### Work to complete
In the data below, find every line with the word "less" and copy it out.

*** Begin section ***

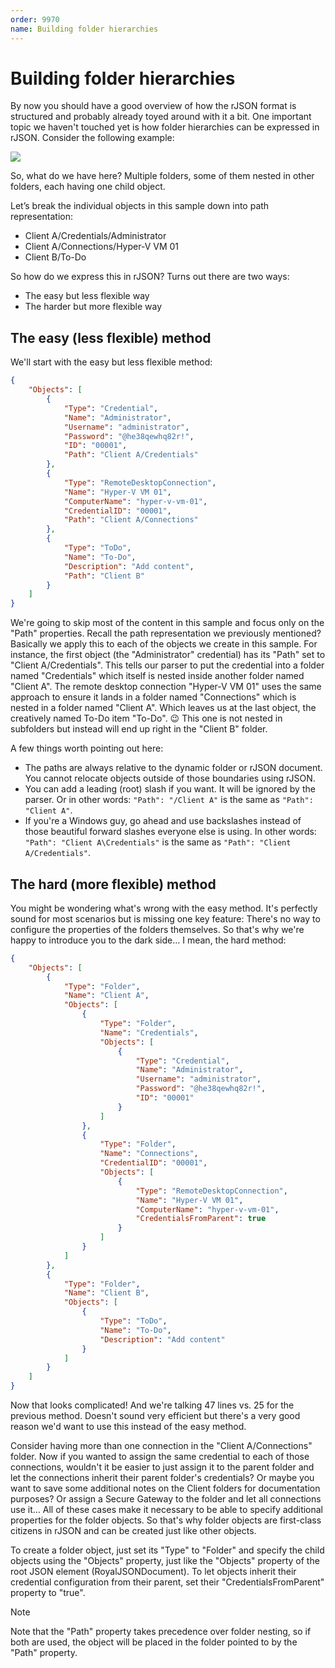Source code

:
 ```yaml
---
order: 9970
name: Building folder hierarchies
---
```


# Building folder hierarchies

By now you should have a good overview of how the rJSON format is structured and probably already toyed around with it a bit. One important topic we haven't touched yet is how folder hierarchies can be expressed in rJSON. Consider the following example:

![](~/images/Scripting/rJSON/Screenshot_4.png)

So, what do we have here? Multiple folders, some of them nested in other folders, each having one child object.

Let’s break the individual objects in this sample down into path representation:
- Client A/Credentials/Administrator
- Client A/Connections/Hyper-V VM 01
- Client B/To-Do

So how do we express this in rJSON? Turns out there are two ways:
- The easy but less flexible way
- The harder but more flexible way

## The easy (less flexible) method

We'll start with the easy but less flexible method:

```json
{
	"Objects": [
		{
			"Type": "Credential",
			"Name": "Administrator",
			"Username": "administrator",
			"Password": "@he38qewhq82r!",
			"ID": "00001",
			"Path": "Client A/Credentials"
		},
		{
			"Type": "RemoteDesktopConnection",
			"Name": "Hyper-V VM 01",
			"ComputerName": "hyper-v-vm-01",
			"CredentialID": "00001",
			"Path": "Client A/Connections"
		},
		{
			"Type": "ToDo",
			"Name": "To-Do",
			"Description": "Add content",
			"Path": "Client B"
		}
	]
}
```

We're going to skip most of the content in this sample and focus only on the "Path" properties.
Recall the path representation we previously mentioned? Basically we apply this to each of the objects we create in this sample.
For instance, the first object (the "Administrator" credential) has its "Path" set to "Client A/Credentials". This tells our parser to put the credential into a folder named "Credentials" which itself is nested inside another folder named "Client A".
The remote desktop connection "Hyper-V VM 01" uses the same approach to ensure it lands in a folder named "Connections" which is nested in a folder named "Client A".
Which leaves us at the last object, the creatively named To-Do item "To-Do". 😉 This one is not nested in subfolders but instead will end up right in the "Client B" folder.

A few things worth pointing out here:
- The paths are always relative to the dynamic folder or rJSON document. You cannot relocate objects outside of those boundaries using rJSON.
- You can add a leading (root) slash if you want. It will be ignored by the parser. Or in other words: `"Path": "/Client A"` is the same as `"Path": "Client A"`.
- If you're a Windows guy, go ahead and use backslashes instead of those beautiful forward slashes everyone else is using. In other words: `"Path": "Client A\Credentials"` is the same as `"Path": "Client A/Credentials"`.


## The hard (more flexible) method

You might be wondering what's wrong with the easy method. It's perfectly sound for most scenarios but is missing one key feature: There's no way to configure the properties of the folders themselves. So that's why we're happy to introduce you to the dark side… I mean, the hard method:

```json
{
	"Objects": [
		{
			"Type": "Folder",
			"Name": "Client A",
			"Objects": [
				{
					"Type": "Folder",
					"Name": "Credentials",
					"Objects": [
						{
							"Type": "Credential",
							"Name": "Administrator",
							"Username": "administrator",
							"Password": "@he38qewhq82r!",
							"ID": "00001"
						}
					]
				},
				{
					"Type": "Folder",
					"Name": "Connections",
					"CredentialID": "00001",
					"Objects": [
						{
							"Type": "RemoteDesktopConnection",
							"Name": "Hyper-V VM 01",
							"ComputerName": "hyper-v-vm-01",
							"CredentialsFromParent": true
						}
					]
				}
			]
		},
		{
			"Type": "Folder",
			"Name": "Client B",
			"Objects": [
				{
					"Type": "ToDo",
					"Name": "To-Do",
					"Description": "Add content"
				}
			]
		}
	]
}
```

Now that looks complicated! And we're talking 47 lines vs. 25 for the previous method. Doesn't sound very efficient but there's a very good reason we'd want to use this instead of the easy method.

Consider having more than one connection in the "Client A/Connections" folder. Now if you wanted to assign the same credential to each of those connections, wouldn't it be easier to just assign it to the parent folder and let the connections inherit their parent folder's credentials? Or maybe you want to save some additional notes on the Client folders for documentation purposes? Or assign a Secure Gateway to the folder and let all connections use it… All of these cases make it necessary to be able to specify additional properties for the folder objects. So that's why folder objects are first-class citizens in rJSON and can be created just like other objects.

To create a folder object, just set its "Type" to "Folder" and specify the child objects using the "Objects" property, just like the "Objects" property of the root JSON element (RoyalJSONDocument).
To let objects inherit their credential configuration from their parent, set their "CredentialsFromParent" property to "true".

> [!Note]
> Note that the "Path" property takes precedence over folder nesting, so if both are used, the object will be placed in the folder pointed to by the "Path" property.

*** End section ***

### Solution
- The easy but less flexible way
## The easy (less flexible) method
We'll start with the easy but less flexible method:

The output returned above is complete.